Catholic Pope Tries to Call in East Europe Flock
The church finds its influence waning after the fall of communism. It struggles to find a new role as secularism rises in popularity.
PRAGUE — FOR the Roman Catholic Church in Central and Eastern Europe, the 40-plus years of communism, in the words of Pope John Paul II during his recent trip to Poland, were "times most profoundly marked by suffering."
Under communism, Catholicism and other religions were widely persecuted.
In the immediate aftermath of communism's 1989 implosion, the mood of persecution gave way to hope. Led by the Polish pontiff, the church looked to quickly reestablish itself as the preeminent spiritual force in the region. But events over the past five years have caused those early hopes to fade. In the post-communist era, the Church has run into difficulty in conveying its message to the people.
"Under communism it was easier for the church to determine what was more moral and immoral. Everything linked to communism was immoral. Now it's not so clear," said Jakub Karpinski, an expert on Poland who is based at the Open Media Research Institute in Prague.
If anything, the church has lost influence in a region that includes the staunchly Catholic nations of Poland, Slovakia, and Lithuania, political observers say. In particular, the church in Poland (95 percent Catholic), a major political force during the communist era, has seen a significant erosion of influence.
"Communism paradoxically was a time of tremendous influence for the church," Mr. Karpinski said. "With more freedom in every domain, a certain secularization has developed."
To a certain extent the loosening of the church's authority in Central Europe is a natural phenomenon, political observers say. In Poland, the church before 1989 was the only institution that retained a large degree of independence from communist authorities.
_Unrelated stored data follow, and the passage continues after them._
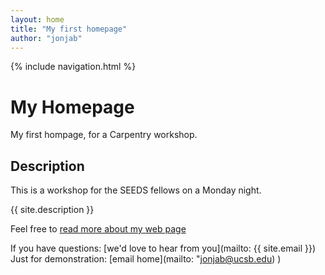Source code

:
 ```yaml
---
layout: home
title: "My first homepage"
author: "jonjab"
---
```


{% include navigation.html %}

# My Homepage
My first hompage, for a Carpentry workshop.

## Description
This is a workshop for the SEEDS fellows on a Monday night.

{{ site.description }}


Feel free to [read more about my web page](about.md)

If you have questions: [we'd love to hear from you](mailto: {{ site.email }})
Just for demonstration: [email home](mailto: "jonjab@ucsb.edu) )
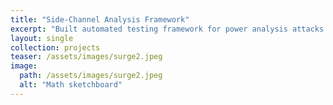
 ```yaml
---
title: "Side-Channel Analysis Framework"
excerpt: "Built automated testing framework for power analysis attacks on post-quantum cryptographic implementations."
layout: single
collection: projects
teaser: /assets/images/surge2.jpeg
image:
  path: /assets/images/surge2.jpeg
  alt: "Math sketchboard"
---
```


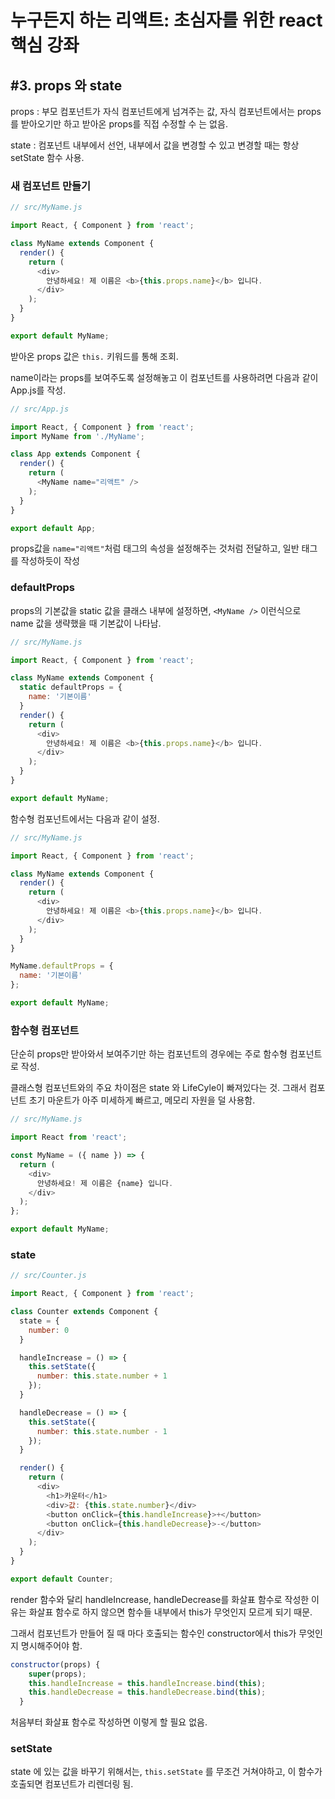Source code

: 
# 누구든지 하는 리액트: 초심자를 위한 react 핵심 강좌
## #3. props 와 state

props
: 부모 컴포넌트가 자식 컴포넌트에게 넘겨주는 값, 자식 컴포넌트에서는 props를 받아오기만 하고 받아온 props를 직접 수정할 수 는 없음.

state : 컴포넌트 내부에서 선언, 내부에서 값을 변경할 수 있고 변경할 때는 항상 setState 함수 사용.

### 새 컴포넌트 만들기

```javascript
// src/MyName.js

import React, { Component } from 'react';

class MyName extends Component {
  render() {
    return (
      <div>
        안녕하세요! 제 이름은 <b>{this.props.name}</b> 입니다.
      </div>
    );
  }
}

export default MyName;

```

받아온 props 값은 `this.` 키워드를 통해 조회.

name이라는 props를 보여주도록 설정해놓고 이 컴포넌트를 사용하려면 다음과 같이 App.js를 작성.

```javascript
// src/App.js

import React, { Component } from 'react';
import MyName from './MyName';

class App extends Component {
  render() {
    return (
      <MyName name="리액트" />
    );
  }
}

export default App;

```

props값을 `name="리액트"`처럼 태그의 속성을 설정해주는 것처럼 전달하고, 일반 태그를 작성하듯이 작성

### defaultProps

props의 기본값을 static 값을 클래스 내부에 설정하면, `<MyName />` 이런식으로 name 값을 생략했을 때 기본값이 나타남.

```javascript
// src/MyName.js

import React, { Component } from 'react';

class MyName extends Component {
  static defaultProps = {
    name: '기본이름'
  }
  render() {
    return (
      <div>
        안녕하세요! 제 이름은 <b>{this.props.name}</b> 입니다.
      </div>
    );
  }
}

export default MyName;
```

함수형 컴포넌트에서는 다음과 같이 설정.

```javascript
// src/MyName.js

import React, { Component } from 'react';

class MyName extends Component {
  render() {
    return (
      <div>
        안녕하세요! 제 이름은 <b>{this.props.name}</b> 입니다.
      </div>
    );
  }
}

MyName.defaultProps = {
  name: '기본이름'
};

export default MyName;
```


### 함수형 컴포넌트
단순히 props만 받아와서 보여주기만 하는 컴포넌트의 경우에는 주로 함수형 컴포넌트로 작성.

클래스형 컴포넌트와의 주요 차이점은 state 와 LifeCyle이 빠져있다는 것. 그래서 컴포넌트 초기 마운트가 아주 미세하게 빠르고, 메모리 자원을 덜 사용함.

```javascript
// src/MyName.js

import React from 'react';

const MyName = ({ name }) => {
  return (
    <div>
      안녕하세요! 제 이름은 {name} 입니다.
    </div>
  );
};

export default MyName;
```


### state
```javaScript
// src/Counter.js

import React, { Component } from 'react';

class Counter extends Component {
  state = {
    number: 0
  }

  handleIncrease = () => {
    this.setState({
      number: this.state.number + 1
    });
  }

  handleDecrease = () => {
    this.setState({
      number: this.state.number - 1
    });
  }

  render() {
    return (
      <div>
        <h1>카운터</h1>
        <div>값: {this.state.number}</div>
        <button onClick={this.handleIncrease}>+</button>
        <button onClick={this.handleDecrease}>-</button>
      </div>
    );
  }
}

export default Counter;
```


render 함수와 달리 handleIncrease, handleDecrease를 화살표 함수로 작성한 이유는 화살표 함수로 하지 않으면 함수들 내부에서 this가 무엇인지 모르게 되기 때문.

그래서 컴포넌트가 만들어 질 때 마다 호출되는 함수인 constructor에서 this가 무엇인지 명시해주어야 함.

```javascript
constructor(props) {
    super(props);
    this.handleIncrease = this.handleIncrease.bind(this);
    this.handleDecrease = this.handleDecrease.bind(this);
  }
```

처음부터 화살표 함수로 작성하면 이렇게 할 필요 없음.


### setState
state 에 있는 값을 바꾸기 위해서는, `this.setState` 를 무조건 거쳐야하고, 이 함수가 호출되면 컴포넌트가 리렌더링 됨.
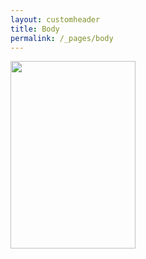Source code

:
 ```yaml
---
layout: customheader
title: Body
permalink: /_pages/body
---
```


<img src="/images/default.jpg" width="200" height="300"/>
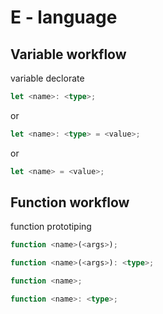 # E - language

## Variable workflow 
variable declorate

```ts
let <name>: <type>;
```

or

```ts
let <name>: <type> = <value>;
```

or

```ts
let <name> = <value>;
```

## Function workflow 
function prototiping

```ts
function <name>(<args>);
```
```ts
function <name>(<args>): <type>;
```
```ts
function <name>;
```
```ts
function <name>: <type>;
```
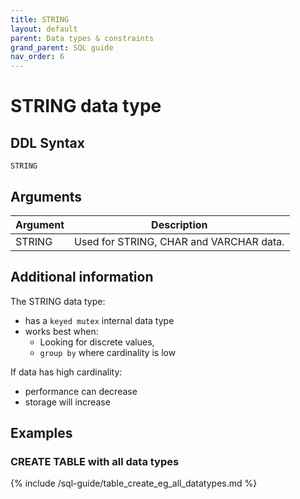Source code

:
 ```yaml
---
title: STRING
layout: default
parent: Data types & constraints
grand_parent: SQL guide
nav_order: 6
---
```


# STRING data type

## DDL Syntax

```
STRING
```

## Arguments

| Argument | Description |
|---|---|
| STRING | Used for STRING, CHAR and VARCHAR data. |

## Additional information

The STRING data type:
* has a `keyed mutex` internal data type
* works best when:
  * Looking for discrete values,
  * `group by` where cardinality is low

If data has high cardinality:
* performance can decrease
* storage will increase

## Examples

### CREATE TABLE with all data types

{% include /sql-guide/table_create_eg_all_datatypes.md %}
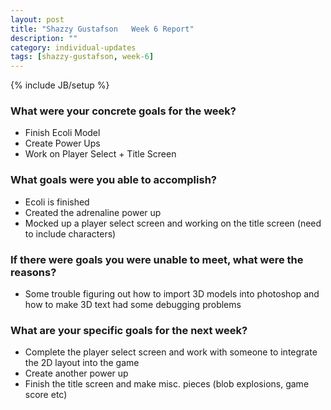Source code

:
 ```yaml
---
layout: post
title: "Shazzy Gustafson   Week 6 Report"
description: ""
category: individual-updates
tags: [shazzy-gustafson, week-6]
---
```

{% include JB/setup %}


### What were your concrete goals for the week?
* Finish Ecoli Model
* Create Power Ups
* Work on Player Select + Title Screen



### What goals were you able to accomplish?
* Ecoli is finished
* Created the adrenaline power up
* Mocked up a player select screen and working on the title screen (need to include characters)


### If there were goals you were unable to meet, what were the reasons?
* Some trouble figuring out how to import 3D models into photoshop and how
to make 3D text had some debugging problems



### What are your specific goals for the next week?
* Complete the player select screen and work with someone to integrate the 2D layout into the game
* Create another power up
* Finish the title screen and make misc. pieces (blob explosions, game score etc)

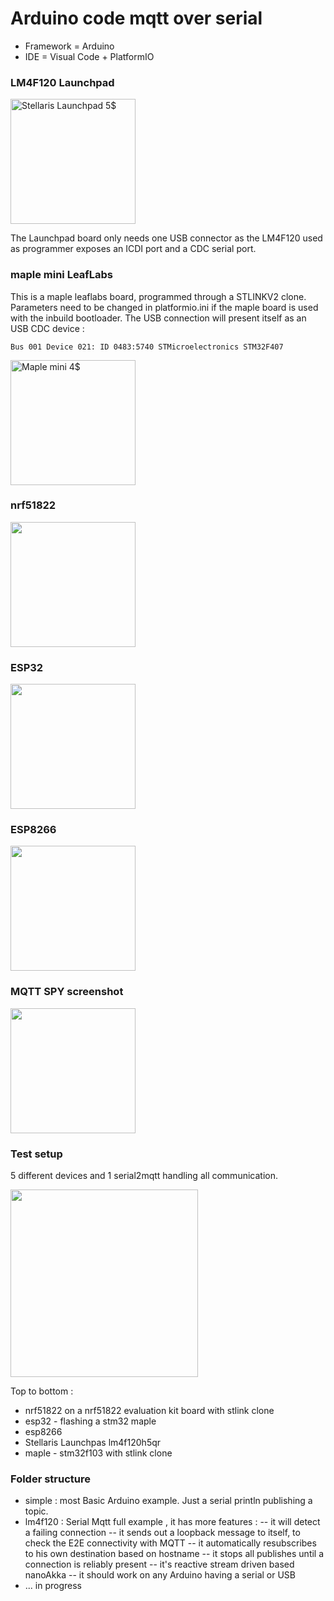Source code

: # Arduino code mqtt over serial

 - Framework = Arduino
- IDE = Visual Code + PlatformIO

### LM4F120 Launchpad 
<img src="https://github.com/vortex314/mqtt2serial/raw/master/doc/stellaris.jpeg" width="200" title="Stellaris Launchpad 5$">

The Launchpad board only needs one USB connector as the LM4F120 used as programmer exposes an ICDI port and a CDC serial port.

### maple mini LeafLabs 
This is a maple leaflabs board, programmed through a STLINKV2 clone. Parameters need to be changed in platformio.ini if the maple board is used with the inbuild bootloader. 
The USB connection will present itself as an USB CDC device : 
```
Bus 001 Device 021: ID 0483:5740 STMicroelectronics STM32F407
```
<img src="https://github.com/vortex314/mqtt2serial/raw/master/doc/maple.jpg" width="200" title="Maple mini 4$">

### nrf51822
<img src="https://github.com/vortex314/mqtt2serial/raw/master/doc/nrf51822.jpeg" width="200" >

### ESP32
<img src="https://github.com/vortex314/mqtt2serial/raw/master/doc/esp32.jpg" width="200" >

### ESP8266
<img src="https://github.com/vortex314/mqtt2serial/raw/master/doc/esp8266.jpeg" width="200" >

### MQTT SPY screenshot

<img src="https://github.com/vortex314/mqtt2serial/raw/master/doc/mqtt-spy.png" width="200" >

### Test setup 

5 different devices and 1 serial2mqtt handling all  communication.

<img src="https://github.com/vortex314/mqtt2serial/raw/master/doc/ucs.jpg" width="300" >

Top to bottom :
- nrf51822 on a nrf51822 evaluation kit board with stlink clone
- esp32 - flashing a stm32 maple
- esp8266
- Stellaris Launchpas lm4f120h5qr
- maple - stm32f103 with stlink clone

### Folder structure 
- simple : most Basic Arduino example. Just a serial println publishing a topic. 
- lm4f120 : Serial Mqtt full example , it has more features :
-- it will detect a failing connection
-- it sends out a loopback message to itself, to check the E2E connectivity with MQTT
-- it automatically resubscribes to his own destination based on hostname
-- it stops all publishes until a connection is reliably present
-- it's reactive stream driven based nanoAkka 
-- it should work on any Arduino having a serial or USB 
- ... in progress 
<!--stackedit_data:
eyJoaXN0b3J5IjpbLTQ4MzY0NjAwMiwtMTI5MzkwODc2MCwxOT
c3OTM0Njc5XX0=
-->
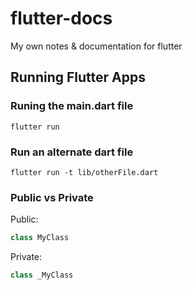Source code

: # flutter-docs
My own notes &amp; documentation for flutter

## Running Flutter Apps

### Runing the main.dart file
`
flutter run
`

### Run an alternate dart file
`
flutter run -t lib/otherFile.dart
`

### Public vs Private
Public:
```dart
class MyClass
```

Private:
```dart
class _MyClass
```
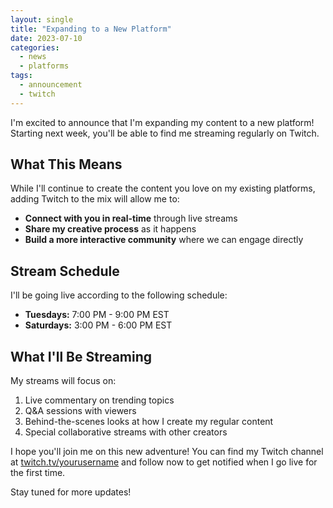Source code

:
 ```yaml
---
layout: single
title: "Expanding to a New Platform"
date: 2023-07-10
categories: 
  - news
  - platforms
tags:
  - announcement
  - twitch
---
```


I'm excited to announce that I'm expanding my content to a new platform! Starting next week, you'll be able to find me streaming regularly on Twitch.

## What This Means

While I'll continue to create the content you love on my existing platforms, adding Twitch to the mix will allow me to:

- **Connect with you in real-time** through live streams
- **Share my creative process** as it happens
- **Build a more interactive community** where we can engage directly

## Stream Schedule

I'll be going live according to the following schedule:

- **Tuesdays:** 7:00 PM - 9:00 PM EST
- **Saturdays:** 3:00 PM - 6:00 PM EST

## What I'll Be Streaming

My streams will focus on:

1. Live commentary on trending topics
2. Q&A sessions with viewers
3. Behind-the-scenes looks at how I create my regular content
4. Special collaborative streams with other creators

I hope you'll join me on this new adventure! You can find my Twitch channel at [twitch.tv/yourusername](https://twitch.tv/yourusername) and follow now to get notified when I go live for the first time.

Stay tuned for more updates! 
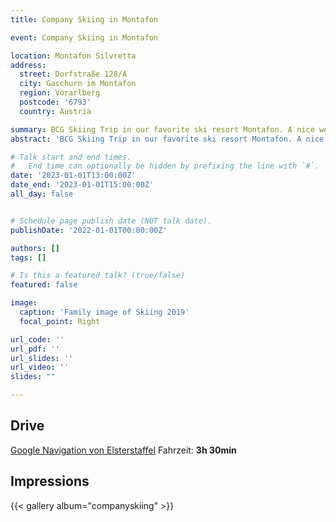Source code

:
 ```yaml
---
title: Company Skiing in Montafon

event: Company Skiing in Montafon

location: Montafon Silvretta
address:
  street: Dorfstraße 128/A 
  city: Gaschurn im Montafon
  region: Vorarlberg
  postcode: '6793'
  country: Austria

summary: BCG Skiing Trip in our favorite ski resort Montafon. A nice weekend of enjoying deep snow and the mountains.
abstract: 'BCG Skiing Trip in our favorite ski resort Montafon. A nice weekend of enjoying deep snow and the mountains.'

# Talk start and end times.
#   End time can optionally be hidden by prefixing the line with `#`.
date: '2023-01-01T13:00:00Z'
date_end: '2023-01-01T15:00:00Z'
all_day: false


# Schedule page publish date (NOT talk date).
publishDate: '2022-01-01T00:00:00Z'

authors: []
tags: []

# Is this a featured talk? (true/false)
featured: false

image:
  caption: 'Family image of Skiing 2019'
  focal_point: Right

url_code: ''
url_pdf: ''
url_slides: ''
url_video: ''
slides: ""

---
```

## Drive

[Google Navigation von Elsterstaffel](https://goo.gl/maps/h5PfoQymmQnnVBa27)
Fahrzeit: **3h 30min**

## Impressions

{{< gallery album="companyskiing" >}}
As virtually the only outlet for dissent, religious worship for some served as a form of political expression. Thus, church positions on issues could influence political debates.
The church still possesses a strong voice in Polish politics, Mr. Karpinski and others say, but it nonetheless has lost its appeal for some, who have found other forums for expression, Karpinski said.
The secularization trend is a source of disappointment for the pope. During his recent trips to Central Europe - a visit in May to the Czech Republic and Poland, and his just-completed trip to Slovakia - the pope despaired at the lack of the church's influence over the development of formerly communist countries.
"An ever-more powerful intolerance is actually spreading in public life," the pope said during his Polish trip in a reference to antichurch feelings. The faithful, the pontiff added, "notice the increasing tendency to marginalize them from the life of the society."
To counter perceived secularization, John Paul II has repeatedly called on Central and Eastern Europe's Catholics to inject traditional church values into political debates in the region. In a message outlined in Poland and repeated in Slovakia, the pope warned against declining morals.
"The younger generation needs to be warned of the illusions of easy success ... consumerism and a hedonism devoid of ideals and values," the pope told a crowd of young people in Slovakia on June 30.
But the natural byproducts of democratization aren't entirely to blame for the church's diminishing role, other political observers say. The church in the post-communist era has exacerbated its difficulties by appearing to focus on issues that have little direct effect on the population, observers add. They point, in particular, to church-state wrangling over questions of restitution of church property nationalized by the communist governments.
"The core of the problem is that the church was seen as not being there to defend the people who suffered the most during the introduction of economic reforms. It appeared to be more concerned with its own priorities," said Zdzislaw Najder, a Warsaw-based political scientist.
Cathedral: church or state
Perhaps the highest-profile restitution case is in the Czech Republic. A recent court ruling returned St. Vitus Cathedral - located in the Prague Castle commanding the heights above the city center - to the church. The decision, however, prompted an uproar, with many Czechs feeling the cathedral should remain government property because it is an important symbol of statehood. President Vaclav Havel appealed the ruling, and a final decision is pending.
The church is also clashing with two other governments - Poland's and Lithuania's - both of which are dominated by political parties that have their roots in the communist past.
In Lithuania, as in the Czech Republic, the dispute is over property restitution. In January, the Lithuanian parliament passed a law restricting the church's ability to file restitution claims.
In Poland, the church and government are disputing religion's role in the country's new Constitution, which is expected to be completed by the end of the year.
In many cases, the church-state controversies have overshadowed the contributions made by the church's ongoing pastoral work in Central Europe's post-communist development. But if the moral revival that the pope referred to during his Polish and Slovak visits is going to come about, the church will have to do more, Karpinski said.
"It demands a lot of pastoral work, not just a papal speech," he said.